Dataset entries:
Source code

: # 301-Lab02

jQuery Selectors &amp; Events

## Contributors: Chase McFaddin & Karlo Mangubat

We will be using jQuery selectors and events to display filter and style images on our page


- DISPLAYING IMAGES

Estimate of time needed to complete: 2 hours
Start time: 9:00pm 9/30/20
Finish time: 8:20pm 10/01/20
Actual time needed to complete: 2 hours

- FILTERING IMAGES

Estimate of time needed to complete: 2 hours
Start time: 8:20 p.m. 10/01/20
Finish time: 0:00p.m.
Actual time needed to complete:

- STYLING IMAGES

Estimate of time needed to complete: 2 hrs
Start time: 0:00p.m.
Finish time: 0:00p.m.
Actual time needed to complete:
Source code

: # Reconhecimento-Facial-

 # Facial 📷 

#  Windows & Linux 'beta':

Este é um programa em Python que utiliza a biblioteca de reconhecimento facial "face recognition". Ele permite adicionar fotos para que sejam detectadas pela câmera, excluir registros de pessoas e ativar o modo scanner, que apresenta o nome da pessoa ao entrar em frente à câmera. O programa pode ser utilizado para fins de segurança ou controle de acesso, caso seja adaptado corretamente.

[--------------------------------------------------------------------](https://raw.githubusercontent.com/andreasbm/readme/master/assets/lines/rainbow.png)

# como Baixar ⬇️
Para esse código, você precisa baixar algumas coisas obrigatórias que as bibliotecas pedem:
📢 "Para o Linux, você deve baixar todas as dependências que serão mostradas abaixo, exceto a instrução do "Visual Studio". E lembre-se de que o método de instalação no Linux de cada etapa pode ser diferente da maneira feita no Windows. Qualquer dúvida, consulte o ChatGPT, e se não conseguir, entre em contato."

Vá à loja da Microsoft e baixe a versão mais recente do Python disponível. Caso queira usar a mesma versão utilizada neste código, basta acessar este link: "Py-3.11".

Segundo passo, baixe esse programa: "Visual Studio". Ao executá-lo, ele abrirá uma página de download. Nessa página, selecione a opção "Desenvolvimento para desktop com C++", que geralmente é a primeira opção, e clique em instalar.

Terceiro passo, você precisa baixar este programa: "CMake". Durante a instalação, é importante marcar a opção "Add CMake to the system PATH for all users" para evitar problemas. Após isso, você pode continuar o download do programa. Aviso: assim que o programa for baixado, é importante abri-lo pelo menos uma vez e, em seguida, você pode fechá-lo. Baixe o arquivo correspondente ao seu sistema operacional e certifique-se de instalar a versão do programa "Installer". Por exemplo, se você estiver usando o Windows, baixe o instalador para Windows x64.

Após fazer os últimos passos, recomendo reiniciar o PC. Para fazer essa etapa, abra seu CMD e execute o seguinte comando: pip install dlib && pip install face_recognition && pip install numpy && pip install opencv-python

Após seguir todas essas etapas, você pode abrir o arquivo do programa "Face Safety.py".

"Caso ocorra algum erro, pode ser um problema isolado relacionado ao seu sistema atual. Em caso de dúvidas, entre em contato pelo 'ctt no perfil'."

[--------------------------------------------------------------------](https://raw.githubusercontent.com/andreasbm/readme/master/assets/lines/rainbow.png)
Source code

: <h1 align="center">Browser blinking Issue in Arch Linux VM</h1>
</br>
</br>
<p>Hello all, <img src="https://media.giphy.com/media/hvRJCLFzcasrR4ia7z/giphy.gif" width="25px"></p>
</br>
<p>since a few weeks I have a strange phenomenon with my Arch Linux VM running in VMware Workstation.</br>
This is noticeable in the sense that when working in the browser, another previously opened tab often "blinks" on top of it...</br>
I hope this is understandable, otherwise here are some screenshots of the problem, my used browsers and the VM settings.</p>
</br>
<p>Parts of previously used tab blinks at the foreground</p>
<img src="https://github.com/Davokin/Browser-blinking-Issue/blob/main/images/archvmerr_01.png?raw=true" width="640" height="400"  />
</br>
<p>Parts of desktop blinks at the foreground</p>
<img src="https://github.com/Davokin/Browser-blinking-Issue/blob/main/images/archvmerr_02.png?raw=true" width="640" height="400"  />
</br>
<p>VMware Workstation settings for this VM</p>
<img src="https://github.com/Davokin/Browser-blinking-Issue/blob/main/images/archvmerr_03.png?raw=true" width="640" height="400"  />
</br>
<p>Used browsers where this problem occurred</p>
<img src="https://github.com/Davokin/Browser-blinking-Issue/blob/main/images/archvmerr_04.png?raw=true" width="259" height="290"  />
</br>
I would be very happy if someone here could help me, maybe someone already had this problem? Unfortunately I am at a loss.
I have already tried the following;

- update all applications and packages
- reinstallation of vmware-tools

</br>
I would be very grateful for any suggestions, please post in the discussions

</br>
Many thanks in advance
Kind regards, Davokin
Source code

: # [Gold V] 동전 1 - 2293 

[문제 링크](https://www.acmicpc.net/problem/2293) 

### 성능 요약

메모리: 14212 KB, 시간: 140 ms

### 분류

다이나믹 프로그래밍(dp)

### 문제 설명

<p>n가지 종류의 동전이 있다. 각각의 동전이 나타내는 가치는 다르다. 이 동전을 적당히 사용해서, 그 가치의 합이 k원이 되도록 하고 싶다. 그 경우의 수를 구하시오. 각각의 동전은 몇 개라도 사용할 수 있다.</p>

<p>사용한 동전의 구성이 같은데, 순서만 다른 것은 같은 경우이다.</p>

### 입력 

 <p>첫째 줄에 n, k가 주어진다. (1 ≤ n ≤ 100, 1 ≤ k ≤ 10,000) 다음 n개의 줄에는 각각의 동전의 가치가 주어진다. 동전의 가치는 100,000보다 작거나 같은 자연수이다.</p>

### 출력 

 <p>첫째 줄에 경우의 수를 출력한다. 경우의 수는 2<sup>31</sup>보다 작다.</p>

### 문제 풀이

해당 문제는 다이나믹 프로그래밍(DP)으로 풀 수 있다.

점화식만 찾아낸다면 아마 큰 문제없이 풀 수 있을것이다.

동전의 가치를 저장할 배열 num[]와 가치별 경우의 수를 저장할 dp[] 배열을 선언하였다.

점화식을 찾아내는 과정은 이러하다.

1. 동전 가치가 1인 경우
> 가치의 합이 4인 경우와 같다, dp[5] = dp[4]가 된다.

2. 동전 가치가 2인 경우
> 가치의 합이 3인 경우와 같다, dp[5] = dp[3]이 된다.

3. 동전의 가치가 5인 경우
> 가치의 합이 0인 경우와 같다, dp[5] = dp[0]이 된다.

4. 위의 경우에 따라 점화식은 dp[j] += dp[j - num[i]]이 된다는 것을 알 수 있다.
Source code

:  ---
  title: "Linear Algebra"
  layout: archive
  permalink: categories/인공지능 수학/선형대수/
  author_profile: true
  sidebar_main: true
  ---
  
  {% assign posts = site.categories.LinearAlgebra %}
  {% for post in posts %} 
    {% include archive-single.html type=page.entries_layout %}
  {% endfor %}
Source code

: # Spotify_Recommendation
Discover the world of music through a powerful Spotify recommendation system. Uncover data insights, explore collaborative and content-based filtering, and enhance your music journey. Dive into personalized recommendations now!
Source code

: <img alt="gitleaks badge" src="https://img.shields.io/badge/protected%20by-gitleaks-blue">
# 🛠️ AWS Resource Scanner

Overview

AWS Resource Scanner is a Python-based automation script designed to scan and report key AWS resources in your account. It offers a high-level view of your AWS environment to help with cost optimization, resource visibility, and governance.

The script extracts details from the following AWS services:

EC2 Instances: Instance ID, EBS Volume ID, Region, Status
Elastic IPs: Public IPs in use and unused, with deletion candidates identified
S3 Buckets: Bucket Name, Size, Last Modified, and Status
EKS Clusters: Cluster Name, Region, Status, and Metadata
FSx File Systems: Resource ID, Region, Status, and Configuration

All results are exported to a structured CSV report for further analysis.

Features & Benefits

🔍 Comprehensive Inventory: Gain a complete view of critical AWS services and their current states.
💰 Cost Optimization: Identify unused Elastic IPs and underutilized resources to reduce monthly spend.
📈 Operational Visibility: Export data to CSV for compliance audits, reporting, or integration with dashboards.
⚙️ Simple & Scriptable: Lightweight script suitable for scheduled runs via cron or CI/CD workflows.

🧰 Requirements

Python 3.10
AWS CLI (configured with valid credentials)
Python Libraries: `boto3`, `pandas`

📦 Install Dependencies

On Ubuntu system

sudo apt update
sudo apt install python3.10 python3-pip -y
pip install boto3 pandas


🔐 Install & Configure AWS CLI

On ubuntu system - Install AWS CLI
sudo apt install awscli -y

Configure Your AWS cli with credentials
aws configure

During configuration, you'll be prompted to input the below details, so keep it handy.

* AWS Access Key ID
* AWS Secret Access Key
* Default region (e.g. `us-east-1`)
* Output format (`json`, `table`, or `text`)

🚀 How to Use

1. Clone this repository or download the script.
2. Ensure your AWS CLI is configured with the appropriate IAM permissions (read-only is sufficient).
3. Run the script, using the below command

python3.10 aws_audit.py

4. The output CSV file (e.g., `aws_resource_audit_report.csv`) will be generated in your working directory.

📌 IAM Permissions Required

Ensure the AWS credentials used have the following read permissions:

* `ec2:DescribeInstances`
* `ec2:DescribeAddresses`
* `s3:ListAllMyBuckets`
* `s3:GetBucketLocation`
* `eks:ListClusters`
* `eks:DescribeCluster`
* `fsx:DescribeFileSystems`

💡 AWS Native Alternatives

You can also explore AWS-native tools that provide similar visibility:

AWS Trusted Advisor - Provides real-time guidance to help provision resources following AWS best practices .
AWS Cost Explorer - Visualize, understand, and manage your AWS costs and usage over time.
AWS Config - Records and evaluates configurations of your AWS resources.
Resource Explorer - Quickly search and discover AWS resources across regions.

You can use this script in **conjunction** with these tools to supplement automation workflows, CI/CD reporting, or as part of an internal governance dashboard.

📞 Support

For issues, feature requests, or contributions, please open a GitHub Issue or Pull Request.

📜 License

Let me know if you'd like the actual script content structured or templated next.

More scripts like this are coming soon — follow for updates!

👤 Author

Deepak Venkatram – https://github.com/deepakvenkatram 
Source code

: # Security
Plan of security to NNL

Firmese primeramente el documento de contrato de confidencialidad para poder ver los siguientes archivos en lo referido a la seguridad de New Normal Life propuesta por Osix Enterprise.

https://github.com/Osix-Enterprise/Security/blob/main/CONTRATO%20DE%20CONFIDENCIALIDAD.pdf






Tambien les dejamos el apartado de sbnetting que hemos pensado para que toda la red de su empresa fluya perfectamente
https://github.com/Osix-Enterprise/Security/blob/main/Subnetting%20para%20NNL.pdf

=== Exercise directions ===
Show every line of the data in which the word "governance" appears.

=== Result below ===
AWS Resource Scanner is a Python-based automation script designed to scan and report key AWS resources in your account. It offers a high-level view of your AWS environment to help with cost optimization, resource visibility, and governance.
You can use this script in **conjunction** with these tools to supplement automation workflows, CI/CD reporting, or as part of an internal governance dashboard.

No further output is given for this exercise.